(Stored data entries)
+-------+

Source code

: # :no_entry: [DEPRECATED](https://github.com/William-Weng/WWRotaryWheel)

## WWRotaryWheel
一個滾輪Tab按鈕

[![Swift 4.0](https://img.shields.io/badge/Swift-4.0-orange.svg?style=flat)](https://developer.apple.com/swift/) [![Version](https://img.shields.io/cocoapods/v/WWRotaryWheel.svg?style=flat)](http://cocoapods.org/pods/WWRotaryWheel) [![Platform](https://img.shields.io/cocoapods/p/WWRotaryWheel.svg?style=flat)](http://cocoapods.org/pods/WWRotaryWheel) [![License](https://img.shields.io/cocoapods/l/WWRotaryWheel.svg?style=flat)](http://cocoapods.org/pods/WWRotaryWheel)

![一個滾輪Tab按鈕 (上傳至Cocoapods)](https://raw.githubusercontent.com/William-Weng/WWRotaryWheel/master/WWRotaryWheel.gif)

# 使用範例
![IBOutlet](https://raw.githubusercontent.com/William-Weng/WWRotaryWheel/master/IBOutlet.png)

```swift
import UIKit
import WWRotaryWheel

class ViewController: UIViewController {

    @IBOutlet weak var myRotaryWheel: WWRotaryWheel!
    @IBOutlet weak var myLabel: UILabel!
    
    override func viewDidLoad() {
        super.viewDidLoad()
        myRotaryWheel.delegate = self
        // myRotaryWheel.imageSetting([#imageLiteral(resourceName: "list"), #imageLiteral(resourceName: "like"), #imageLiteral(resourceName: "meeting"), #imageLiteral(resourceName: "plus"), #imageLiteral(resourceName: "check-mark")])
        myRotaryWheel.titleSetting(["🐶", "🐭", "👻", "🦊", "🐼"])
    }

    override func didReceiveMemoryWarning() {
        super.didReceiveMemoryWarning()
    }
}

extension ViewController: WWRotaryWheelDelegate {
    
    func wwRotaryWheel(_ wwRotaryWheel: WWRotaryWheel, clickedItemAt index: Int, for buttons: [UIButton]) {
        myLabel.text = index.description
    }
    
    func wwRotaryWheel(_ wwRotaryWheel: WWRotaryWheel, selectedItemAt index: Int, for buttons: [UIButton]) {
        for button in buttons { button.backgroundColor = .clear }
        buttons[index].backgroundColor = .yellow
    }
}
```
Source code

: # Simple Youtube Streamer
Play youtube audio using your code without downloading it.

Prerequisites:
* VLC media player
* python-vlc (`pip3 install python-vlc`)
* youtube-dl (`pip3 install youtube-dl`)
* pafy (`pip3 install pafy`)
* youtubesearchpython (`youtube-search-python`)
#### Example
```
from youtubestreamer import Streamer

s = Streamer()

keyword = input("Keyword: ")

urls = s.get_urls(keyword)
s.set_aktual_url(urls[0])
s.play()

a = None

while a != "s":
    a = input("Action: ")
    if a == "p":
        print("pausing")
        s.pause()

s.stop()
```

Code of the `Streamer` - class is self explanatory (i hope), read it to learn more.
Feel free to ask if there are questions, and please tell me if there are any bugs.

+-------+

= YOUR ASSIGNMENT =
Only an exact retyping of the full data will do.

= SOLUTION FOR THIS TASK =
Source code

: # :no_entry: [DEPRECATED](https://github.com/William-Weng/WWRotaryWheel)

## WWRotaryWheel
一個滾輪Tab按鈕

[![Swift 4.0](https://img.shields.io/badge/Swift-4.0-orange.svg?style=flat)](https://developer.apple.com/swift/) [![Version](https://img.shields.io/cocoapods/v/WWRotaryWheel.svg?style=flat)](http://cocoapods.org/pods/WWRotaryWheel) [![Platform](https://img.shields.io/cocoapods/p/WWRotaryWheel.svg?style=flat)](http://cocoapods.org/pods/WWRotaryWheel) [![License](https://img.shields.io/cocoapods/l/WWRotaryWheel.svg?style=flat)](http://cocoapods.org/pods/WWRotaryWheel)

![一個滾輪Tab按鈕 (上傳至Cocoapods)](https://raw.githubusercontent.com/William-Weng/WWRotaryWheel/master/WWRotaryWheel.gif)

# 使用範例
![IBOutlet](https://raw.githubusercontent.com/William-Weng/WWRotaryWheel/master/IBOutlet.png)

```swift
import UIKit
import WWRotaryWheel

class ViewController: UIViewController {

    @IBOutlet weak var myRotaryWheel: WWRotaryWheel!
    @IBOutlet weak var myLabel: UILabel!
    
    override func viewDidLoad() {
        super.viewDidLoad()
        myRotaryWheel.delegate = self
        // myRotaryWheel.imageSetting([#imageLiteral(resourceName: "list"), #imageLiteral(resourceName: "like"), #imageLiteral(resourceName: "meeting"), #imageLiteral(resourceName: "plus"), #imageLiteral(resourceName: "check-mark")])
        myRotaryWheel.titleSetting(["🐶", "🐭", "👻", "🦊", "🐼"])
    }

    override func didReceiveMemoryWarning() {
        super.didReceiveMemoryWarning()
    }
}

extension ViewController: WWRotaryWheelDelegate {
    
    func wwRotaryWheel(_ wwRotaryWheel: WWRotaryWheel, clickedItemAt index: Int, for buttons: [UIButton]) {
        myLabel.text = index.description
    }
    
    func wwRotaryWheel(_ wwRotaryWheel: WWRotaryWheel, selectedItemAt index: Int, for buttons: [UIButton]) {
        for button in buttons { button.backgroundColor = .clear }
        buttons[index].backgroundColor = .yellow
    }
}
```
Source code

: # Simple Youtube Streamer
Play youtube audio using your code without downloading it.

Prerequisites:
* VLC media player
* python-vlc (`pip3 install python-vlc`)
* youtube-dl (`pip3 install youtube-dl`)
* pafy (`pip3 install pafy`)
* youtubesearchpython (`youtube-search-python`)
#### Example
```
from youtubestreamer import Streamer

s = Streamer()

keyword = input("Keyword: ")

urls = s.get_urls(keyword)
s.set_aktual_url(urls[0])
s.play()

a = None

while a != "s":
    a = input("Action: ")
    if a == "p":
        print("pausing")
        s.pause()

s.stop()
```

Code of the `Streamer` - class is self explanatory (i hope), read it to learn more.
Feel free to ask if there are questions, and please tell me if there are any bugs.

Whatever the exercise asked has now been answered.